En la calle, en el trabajo, en la familia, con tu pareja, con tus hijos,?, en cualquier relación es más fácil juzgar al otro que entenderlo, lo primero sale sin más, para entender al prójimo hay que estar dispuesto a hacerlo.
Cuando alguien se toma la libertad de juzgar alguna cuestión de otra persona, aún cuando se tiene buenos criterios para hacerlo, el juicio sale de aquel que juzga, que no ha portado la mochila en ningún momento del juzgado.
Lo peligroso es cuando el juicio además se hace con ligereza, entendiendo ésta como la falta de esfuerzo, o aún peor, la falta de intención de haber entendido al otro.
Juzgar es relativamente sencillo, lo complicado es entender al otro, intentar ponerse en sus zapatos, porque todos tenemos derecho a opinar, pero ¿tenemos el deber de intentar entender a quién juzgamos?, o mejor personalizo la pregunta:
¿cree que está obligado a ser juzgado?
¿piensa que tiene usted derecho a ser entendido?
Cuando lo vemos en nosotros mismos es más evidente, a todos nos gusta ser entendidos, que el prójimo haya comprendido nuestros motivos, o al menos lo haya intentado.

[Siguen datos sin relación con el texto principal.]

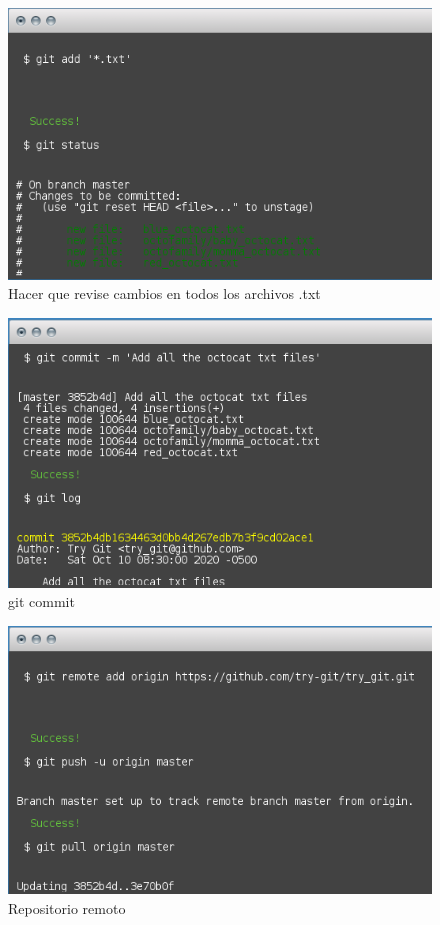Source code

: \documentclass[11pt]{article}
\begin{document}
\begin{figure}[H]
	\centering
	\includegraphics[scale=0.8]{git_5.png}
	\caption{Hacer que revise cambios en todos los archivos .txt}
	\label{fig:c5}
\end{figure}

\begin{figure}[H]
	\centering
	\includegraphics[scale=0.8]{git_6.png}
	\caption{git commit}
	\label{fig:c6}
\end{figure}

\begin{figure}[H]
	\centering
	\includegraphics[scale=0.8]{git_7.png}
	\caption{Repositorio remoto}
	\label{fig:c7}
\end{figure}
\end{document}
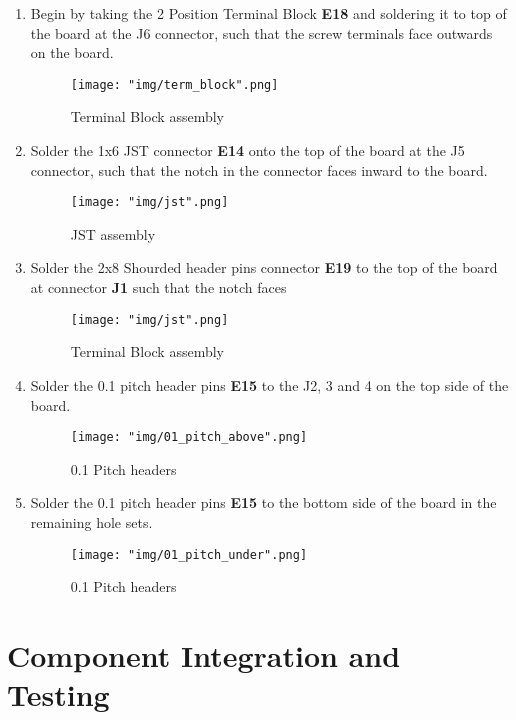\documentclass[12pt]{article}
\begin{document}
\begin{enumerate}

	\item Begin by taking the 2 Position Terminal Block \textbf{E18} and soldering it to top of the board at the J6 connector, such that the screw terminals face outwards on the board. 


\begin{figure}[H]
	\centering
	\texttt{[image: "img/term\_block".png]}
	\caption{Terminal Block assembly}
\end{figure}


	\item Solder the 1x6 JST connector \textbf{E14} onto the top of the board at the J5 connector, such that the notch in the connector faces inward to the board.

\begin{figure}[H]
	\centering
	\texttt{[image: "img/jst".png]}
	\caption{JST assembly}
\end{figure}

	\item Solder the 2x8 Shourded header pins connector \textbf{E19} to the top of the board at connector \textbf{J1} such that the notch faces 

\begin{figure}[H]
	\centering
	\texttt{[image: "img/jst".png]}
	\caption{Terminal Block assembly}
\end{figure}

	\item Solder the 0.1 pitch header pins \textbf{E15} to the J2, 3 and 4 on the top side of the board. 

\begin{figure}[H]
	\centering
	\texttt{[image: "img/01\_pitch\_above".png]}
	\caption{0.1 Pitch headers}
\end{figure}

	\item Solder the 0.1 pitch header pins \textbf{E15} to the bottom side of the board in the remaining hole sets.

\begin{figure}[H]
	\centering
	\texttt{[image: "img/01\_pitch\_under".png]}
	\caption{0.1 Pitch headers}
\end{figure}

\end{enumerate}

\section{Component Integration and Testing}
\end{document}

De hecho generalmente las personas que nos hacen sentir bien son aquellas que no nos juzgan.
Le invito a hacer un pequeño experimento esta semana, antes de valorar lo que hacen los demás, escúchenles atentamente, pregúntense si han entendido sus porqués, y si tienen alguna duda hágansela ver, pidan que se la aclaren, y cuando ya lo entiendan, no juzguen, simplemente devuelvan lo que han entendido.
Eso es ponerse en la piel del otro, quizás es más fácil juzgar que entender, pero merece la pena el esfuerzo.